== Dataset ==
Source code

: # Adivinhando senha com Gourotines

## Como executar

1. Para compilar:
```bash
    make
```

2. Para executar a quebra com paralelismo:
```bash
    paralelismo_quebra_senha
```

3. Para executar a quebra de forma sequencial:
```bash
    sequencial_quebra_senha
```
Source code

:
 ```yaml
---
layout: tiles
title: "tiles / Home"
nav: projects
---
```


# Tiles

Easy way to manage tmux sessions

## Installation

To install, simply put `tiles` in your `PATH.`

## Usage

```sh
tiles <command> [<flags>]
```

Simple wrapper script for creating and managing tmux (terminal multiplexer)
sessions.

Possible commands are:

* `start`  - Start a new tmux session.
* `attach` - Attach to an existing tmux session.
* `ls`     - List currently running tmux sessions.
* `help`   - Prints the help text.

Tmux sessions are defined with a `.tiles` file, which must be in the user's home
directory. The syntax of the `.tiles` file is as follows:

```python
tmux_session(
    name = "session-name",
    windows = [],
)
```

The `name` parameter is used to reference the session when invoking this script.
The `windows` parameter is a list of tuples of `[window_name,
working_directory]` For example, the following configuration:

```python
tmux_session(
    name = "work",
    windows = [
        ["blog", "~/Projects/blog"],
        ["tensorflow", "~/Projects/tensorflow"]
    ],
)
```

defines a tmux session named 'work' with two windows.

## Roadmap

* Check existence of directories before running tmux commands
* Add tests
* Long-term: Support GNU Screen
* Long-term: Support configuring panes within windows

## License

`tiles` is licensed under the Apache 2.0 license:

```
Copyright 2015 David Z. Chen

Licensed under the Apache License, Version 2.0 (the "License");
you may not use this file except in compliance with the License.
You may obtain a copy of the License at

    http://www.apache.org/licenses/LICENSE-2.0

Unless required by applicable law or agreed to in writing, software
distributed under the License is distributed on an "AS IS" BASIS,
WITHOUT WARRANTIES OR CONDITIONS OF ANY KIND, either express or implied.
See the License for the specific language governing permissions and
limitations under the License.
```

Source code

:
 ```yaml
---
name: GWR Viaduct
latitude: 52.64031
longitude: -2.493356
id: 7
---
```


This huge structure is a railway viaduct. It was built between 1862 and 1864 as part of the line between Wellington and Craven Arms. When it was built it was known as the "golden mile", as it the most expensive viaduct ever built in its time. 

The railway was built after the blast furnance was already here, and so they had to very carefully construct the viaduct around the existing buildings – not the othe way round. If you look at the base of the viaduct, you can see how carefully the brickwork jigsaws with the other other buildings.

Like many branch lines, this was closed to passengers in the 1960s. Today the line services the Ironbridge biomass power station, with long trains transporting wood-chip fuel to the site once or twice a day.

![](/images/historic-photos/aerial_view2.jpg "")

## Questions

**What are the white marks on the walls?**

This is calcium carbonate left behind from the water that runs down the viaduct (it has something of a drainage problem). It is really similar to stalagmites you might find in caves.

== Task to carry out ==
Your task is to repeat the records exactly. Begin at their first line and stop after the line containing "For example, the".

== Finished exercise ==
Source code

: # Adivinhando senha com Gourotines

## Como executar

1. Para compilar:
```bash
    make
```

2. Para executar a quebra com paralelismo:
```bash
    paralelismo_quebra_senha
```

3. Para executar a quebra de forma sequencial:
```bash
    sequencial_quebra_senha
```
Source code

:
 ```yaml
---
layout: tiles
title: "tiles / Home"
nav: projects
---
```


# Tiles

Easy way to manage tmux sessions

## Installation

To install, simply put `tiles` in your `PATH.`

## Usage

```sh
tiles <command> [<flags>]
```

Simple wrapper script for creating and managing tmux (terminal multiplexer)
sessions.

Possible commands are:

* `start`  - Start a new tmux session.
* `attach` - Attach to an existing tmux session.
* `ls`     - List currently running tmux sessions.
* `help`   - Prints the help text.

Tmux sessions are defined with a `.tiles` file, which must be in the user's home
directory. The syntax of the `.tiles` file is as follows:

```python
tmux_session(
    name = "session-name",
    windows = [],
)
```

The `name` parameter is used to reference the session when invoking this script.
The `windows` parameter is a list of tuples of `[window_name,
working_directory]` For example, the following configuration:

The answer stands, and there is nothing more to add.